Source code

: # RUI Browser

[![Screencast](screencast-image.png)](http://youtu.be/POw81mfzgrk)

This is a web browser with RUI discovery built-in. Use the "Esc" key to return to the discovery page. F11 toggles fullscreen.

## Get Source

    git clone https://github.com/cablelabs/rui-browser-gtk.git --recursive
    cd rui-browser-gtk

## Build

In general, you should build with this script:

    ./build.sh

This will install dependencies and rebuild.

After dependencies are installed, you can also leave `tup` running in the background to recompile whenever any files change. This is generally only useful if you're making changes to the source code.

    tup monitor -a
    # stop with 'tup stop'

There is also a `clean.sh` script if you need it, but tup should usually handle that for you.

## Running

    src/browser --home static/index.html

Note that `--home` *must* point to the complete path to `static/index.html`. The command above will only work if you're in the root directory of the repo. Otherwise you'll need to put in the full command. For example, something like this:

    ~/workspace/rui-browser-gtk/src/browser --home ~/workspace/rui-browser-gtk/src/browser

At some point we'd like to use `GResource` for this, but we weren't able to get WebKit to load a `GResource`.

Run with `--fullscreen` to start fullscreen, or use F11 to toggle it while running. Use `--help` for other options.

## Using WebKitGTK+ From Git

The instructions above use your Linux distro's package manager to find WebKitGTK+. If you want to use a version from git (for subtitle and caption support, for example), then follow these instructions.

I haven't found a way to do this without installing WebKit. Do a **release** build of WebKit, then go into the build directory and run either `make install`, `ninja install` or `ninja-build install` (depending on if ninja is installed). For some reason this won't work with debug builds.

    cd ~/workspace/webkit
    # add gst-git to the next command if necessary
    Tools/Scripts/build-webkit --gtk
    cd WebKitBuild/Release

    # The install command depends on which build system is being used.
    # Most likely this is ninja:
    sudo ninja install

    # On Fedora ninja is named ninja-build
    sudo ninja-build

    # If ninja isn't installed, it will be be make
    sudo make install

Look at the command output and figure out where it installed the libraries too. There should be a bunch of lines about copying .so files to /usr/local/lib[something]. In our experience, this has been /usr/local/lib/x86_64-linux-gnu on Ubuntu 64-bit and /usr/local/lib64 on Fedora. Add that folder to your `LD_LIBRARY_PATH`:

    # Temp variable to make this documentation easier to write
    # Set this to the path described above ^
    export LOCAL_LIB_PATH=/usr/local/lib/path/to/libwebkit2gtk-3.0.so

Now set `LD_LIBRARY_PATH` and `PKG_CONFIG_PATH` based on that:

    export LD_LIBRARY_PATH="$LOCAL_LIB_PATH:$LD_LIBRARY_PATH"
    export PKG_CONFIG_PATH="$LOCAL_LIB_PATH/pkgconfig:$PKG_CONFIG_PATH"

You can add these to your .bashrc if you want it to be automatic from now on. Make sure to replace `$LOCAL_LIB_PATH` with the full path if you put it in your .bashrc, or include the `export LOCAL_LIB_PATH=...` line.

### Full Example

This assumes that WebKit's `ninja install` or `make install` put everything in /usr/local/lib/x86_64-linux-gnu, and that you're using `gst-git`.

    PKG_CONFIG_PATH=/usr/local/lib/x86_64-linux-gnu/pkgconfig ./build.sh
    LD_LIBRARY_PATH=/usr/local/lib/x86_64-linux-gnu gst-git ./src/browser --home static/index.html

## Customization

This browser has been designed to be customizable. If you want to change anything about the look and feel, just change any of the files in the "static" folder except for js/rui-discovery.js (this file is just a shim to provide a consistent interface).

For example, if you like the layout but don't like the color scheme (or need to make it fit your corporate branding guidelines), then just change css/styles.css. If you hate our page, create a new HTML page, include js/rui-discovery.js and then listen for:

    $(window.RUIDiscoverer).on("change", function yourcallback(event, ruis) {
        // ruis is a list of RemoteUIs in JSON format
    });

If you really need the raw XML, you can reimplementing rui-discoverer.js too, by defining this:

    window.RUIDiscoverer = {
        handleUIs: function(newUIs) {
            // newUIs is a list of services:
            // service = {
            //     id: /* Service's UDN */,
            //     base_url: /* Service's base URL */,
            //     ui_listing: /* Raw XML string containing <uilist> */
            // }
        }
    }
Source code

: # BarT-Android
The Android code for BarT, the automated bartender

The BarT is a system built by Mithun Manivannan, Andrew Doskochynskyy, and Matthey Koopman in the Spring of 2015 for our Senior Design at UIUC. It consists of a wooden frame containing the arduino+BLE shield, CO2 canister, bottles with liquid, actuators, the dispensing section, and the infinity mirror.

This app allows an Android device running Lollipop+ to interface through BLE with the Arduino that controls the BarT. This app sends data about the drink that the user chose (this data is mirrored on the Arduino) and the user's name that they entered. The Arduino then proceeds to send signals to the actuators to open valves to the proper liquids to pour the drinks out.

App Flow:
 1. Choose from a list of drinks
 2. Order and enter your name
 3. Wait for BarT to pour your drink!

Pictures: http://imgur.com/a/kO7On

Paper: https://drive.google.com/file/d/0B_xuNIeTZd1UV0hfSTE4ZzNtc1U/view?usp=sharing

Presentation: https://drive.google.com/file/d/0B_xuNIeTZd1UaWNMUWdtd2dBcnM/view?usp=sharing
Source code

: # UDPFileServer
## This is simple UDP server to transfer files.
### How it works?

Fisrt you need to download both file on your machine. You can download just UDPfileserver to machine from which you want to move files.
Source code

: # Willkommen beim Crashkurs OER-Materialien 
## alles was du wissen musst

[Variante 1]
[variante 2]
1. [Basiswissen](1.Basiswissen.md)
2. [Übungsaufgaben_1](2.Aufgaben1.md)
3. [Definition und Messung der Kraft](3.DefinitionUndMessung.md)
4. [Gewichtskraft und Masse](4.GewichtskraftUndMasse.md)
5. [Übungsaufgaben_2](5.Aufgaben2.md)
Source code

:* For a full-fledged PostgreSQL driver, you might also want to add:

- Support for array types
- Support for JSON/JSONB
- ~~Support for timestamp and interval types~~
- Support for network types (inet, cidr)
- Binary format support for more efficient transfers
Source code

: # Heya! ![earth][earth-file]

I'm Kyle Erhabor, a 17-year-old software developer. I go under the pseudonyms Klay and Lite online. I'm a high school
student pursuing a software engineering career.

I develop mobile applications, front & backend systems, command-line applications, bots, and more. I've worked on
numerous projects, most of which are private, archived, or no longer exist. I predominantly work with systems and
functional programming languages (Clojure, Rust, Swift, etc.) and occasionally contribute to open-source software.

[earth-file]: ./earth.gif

## PROMPT
Reproduce every entry, word for word.

## TASK RESPONSE
Source code

: # RUI Browser

[![Screencast](screencast-image.png)](http://youtu.be/POw81mfzgrk)

This is a web browser with RUI discovery built-in. Use the "Esc" key to return to the discovery page. F11 toggles fullscreen.

## Get Source

    git clone https://github.com/cablelabs/rui-browser-gtk.git --recursive
    cd rui-browser-gtk

## Build

In general, you should build with this script:

    ./build.sh

This will install dependencies and rebuild.

After dependencies are installed, you can also leave `tup` running in the background to recompile whenever any files change. This is generally only useful if you're making changes to the source code.

    tup monitor -a
    # stop with 'tup stop'

There is also a `clean.sh` script if you need it, but tup should usually handle that for you.

## Running

    src/browser --home static/index.html

Note that `--home` *must* point to the complete path to `static/index.html`. The command above will only work if you're in the root directory of the repo. Otherwise you'll need to put in the full command. For example, something like this:

    ~/workspace/rui-browser-gtk/src/browser --home ~/workspace/rui-browser-gtk/src/browser

At some point we'd like to use `GResource` for this, but we weren't able to get WebKit to load a `GResource`.

Run with `--fullscreen` to start fullscreen, or use F11 to toggle it while running. Use `--help` for other options.

## Using WebKitGTK+ From Git

The instructions above use your Linux distro's package manager to find WebKitGTK+. If you want to use a version from git (for subtitle and caption support, for example), then follow these instructions.

I haven't found a way to do this without installing WebKit. Do a **release** build of WebKit, then go into the build directory and run either `make install`, `ninja install` or `ninja-build install` (depending on if ninja is installed). For some reason this won't work with debug builds.

    cd ~/workspace/webkit
    # add gst-git to the next command if necessary
    Tools/Scripts/build-webkit --gtk
    cd WebKitBuild/Release

    # The install command depends on which build system is being used.
    # Most likely this is ninja:
    sudo ninja install

    # On Fedora ninja is named ninja-build
    sudo ninja-build

    # If ninja isn't installed, it will be be make
    sudo make install

Look at the command output and figure out where it installed the libraries too. There should be a bunch of lines about copying .so files to /usr/local/lib[something]. In our experience, this has been /usr/local/lib/x86_64-linux-gnu on Ubuntu 64-bit and /usr/local/lib64 on Fedora. Add that folder to your `LD_LIBRARY_PATH`:

    # Temp variable to make this documentation easier to write
    # Set this to the path described above ^
    export LOCAL_LIB_PATH=/usr/local/lib/path/to/libwebkit2gtk-3.0.so

Now set `LD_LIBRARY_PATH` and `PKG_CONFIG_PATH` based on that:

    export LD_LIBRARY_PATH="$LOCAL_LIB_PATH:$LD_LIBRARY_PATH"
    export PKG_CONFIG_PATH="$LOCAL_LIB_PATH/pkgconfig:$PKG_CONFIG_PATH"

You can add these to your .bashrc if you want it to be automatic from now on. Make sure to replace `$LOCAL_LIB_PATH` with the full path if you put it in your .bashrc, or include the `export LOCAL_LIB_PATH=...` line.

### Full Example

This assumes that WebKit's `ninja install` or `make install` put everything in /usr/local/lib/x86_64-linux-gnu, and that you're using `gst-git`.

    PKG_CONFIG_PATH=/usr/local/lib/x86_64-linux-gnu/pkgconfig ./build.sh
    LD_LIBRARY_PATH=/usr/local/lib/x86_64-linux-gnu gst-git ./src/browser --home static/index.html

## Customization

This browser has been designed to be customizable. If you want to change anything about the look and feel, just change any of the files in the "static" folder except for js/rui-discovery.js (this file is just a shim to provide a consistent interface).

For example, if you like the layout but don't like the color scheme (or need to make it fit your corporate branding guidelines), then just change css/styles.css. If you hate our page, create a new HTML page, include js/rui-discovery.js and then listen for:

    $(window.RUIDiscoverer).on("change", function yourcallback(event, ruis) {
        // ruis is a list of RemoteUIs in JSON format
    });

If you really need the raw XML, you can reimplementing rui-discoverer.js too, by defining this:

    window.RUIDiscoverer = {
        handleUIs: function(newUIs) {
            // newUIs is a list of services:
            // service = {
            //     id: /* Service's UDN */,
            //     base_url: /* Service's base URL */,
            //     ui_listing: /* Raw XML string containing <uilist> */
            // }
        }
    }
Source code

: # BarT-Android
The Android code for BarT, the automated bartender

The BarT is a system built by Mithun Manivannan, Andrew Doskochynskyy, and Matthey Koopman in the Spring of 2015 for our Senior Design at UIUC. It consists of a wooden frame containing the arduino+BLE shield, CO2 canister, bottles with liquid, actuators, the dispensing section, and the infinity mirror.

This app allows an Android device running Lollipop+ to interface through BLE with the Arduino that controls the BarT. This app sends data about the drink that the user chose (this data is mirrored on the Arduino) and the user's name that they entered. The Arduino then proceeds to send signals to the actuators to open valves to the proper liquids to pour the drinks out.

App Flow:
 1. Choose from a list of drinks
 2. Order and enter your name
 3. Wait for BarT to pour your drink!

Pictures: http://imgur.com/a/kO7On

Paper: https://drive.google.com/file/d/0B_xuNIeTZd1UV0hfSTE4ZzNtc1U/view?usp=sharing

Presentation: https://drive.google.com/file/d/0B_xuNIeTZd1UaWNMUWdtd2dBcnM/view?usp=sharing
Source code

: # UDPFileServer
## This is simple UDP server to transfer files.
### How it works?

Fisrt you need to download both file on your machine. You can download just UDPfileserver to machine from which you want to move files.
Source code

: # Willkommen beim Crashkurs OER-Materialien 
## alles was du wissen musst

[Variante 1]
[variante 2]
1. [Basiswissen](1.Basiswissen.md)
2. [Übungsaufgaben_1](2.Aufgaben1.md)
3. [Definition und Messung der Kraft](3.DefinitionUndMessung.md)
4. [Gewichtskraft und Masse](4.GewichtskraftUndMasse.md)
5. [Übungsaufgaben_2](5.Aufgaben2.md)
Source code

:* For a full-fledged PostgreSQL driver, you might also want to add:

- Support for array types
- Support for JSON/JSONB
- ~~Support for timestamp and interval types~~
- Support for network types (inet, cidr)
- Binary format support for more efficient transfers
Source code

: # Heya! ![earth][earth-file]

I'm Kyle Erhabor, a 17-year-old software developer. I go under the pseudonyms Klay and Lite online. I'm a high school
student pursuing a software engineering career.

I develop mobile applications, front & backend systems, command-line applications, bots, and more. I've worked on
numerous projects, most of which are private, archived, or no longer exist. I predominantly work with systems and
functional programming languages (Clojure, Rust, Swift, etc.) and occasionally contribute to open-source software.

[earth-file]: ./earth.gif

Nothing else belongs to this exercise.